Kir–mirabelle et amuses gueules avant le repas. C’est offert par deux septuagénaires qui deviennent l’un Haut-Saônois l’autre Parisienne.
Le soir le Centre accueillait un nouveau groupe de randonneurs bretons et une chorale jurassienne. L’occasion pour nos choristes de RPC de se joindre à eux pour interpréter le Chiffon Rouge.
Après le repas, re-soirée dansante. Sur la piste les plus vaillants et les plus valides.
Dimanche 26 avril : Mur Païen sud
Après la partie Nord, nous parcourons tous ensemble la partie sud du mur, environ 5 km. Sur le circuit nous avons quelques arrêts égrainés par Bernard : grotte du Druide, tombes mérovingiennes, roches surplombantes, point de vue sur l’Alsace …. Sans oublier la stèle située au lieu du crash de l’Airbus survenu en 92 qui a fait 87 victimes.
Pique-nique improvisé sur l’herbe d’un parking et vient le moment de se quitter.
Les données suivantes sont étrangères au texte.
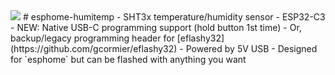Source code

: <img  src="https://github.com/gcormier/esphome-humitemp/blob/main/render.png"/> 
# esphome-humitemp
- SHT3x temperature/humidity sensor
- ESP32-C3
- NEW: Native USB-C programming support (hold button 1st time)
- Or, backup/legacy programming header for [eflashy32](https://github.com/gcormier/eflashy32)
- Powered by 5V USB
- Designed for `esphome` but can be flashed with anything you want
Chacun pourra passer son après-midi comme il le souhaite. Les sites ne manquent pas dans la région. Certains ont visité ou revisité le MONT ST ODILE, d’autres la Ville d’OBERNAI ou d'EGUISHEIM.
Remerciements à André et Martine pour la bonne organisation du séjour. A Bernard qui a préparé et agencé les parcours.
Une nouvelle fois, une météo tip-top avec un peu de vent froid le matin pour se dégourdir les jambes.
Les randonnées dans le massif vosgien nous changent des nôtres : sentiers doux, balisage différent, géologie particulière, omniprésence de la forêt. Et aussi de typiques villages fleuris, des cigognes, et une bonne nourriture dont nous en avons eu un bon échantillon.
Et ceux et celles qui aiment les monuments ont été bien gatés.
A bientôt pour de nouveaux séjours courts.
Daniel C.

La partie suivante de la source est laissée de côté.